- _Try it_:
Which lines in the data below contain the word "simple"? Return each of them.

━━━━━━━━━━━━━━━━

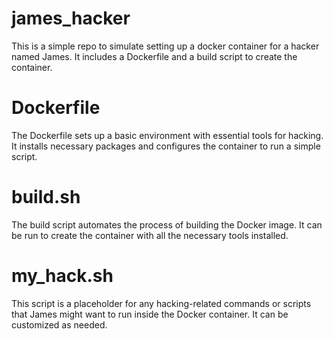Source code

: # james_hacker
This is a simple repo to simulate setting up a docker container for a hacker named James.
It includes a Dockerfile and a build script to create the container.

# Dockerfile
The Dockerfile sets up a basic environment with essential tools for hacking. It installs necessary packages and
configures the container to run a simple script.
# build.sh
The build script automates the process of building the Docker image. It can be run to create the container with all the necessary tools installed.
# my_hack.sh
This script is a placeholder for any hacking-related commands or scripts that James might want to run inside the Docker container. It can be customized as needed.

━━━━━━━━━━━━━━━━

- _Answer to the exercise_:
This is a simple repo to simulate setting up a docker container for a hacker named James.
configures the container to run a simple script.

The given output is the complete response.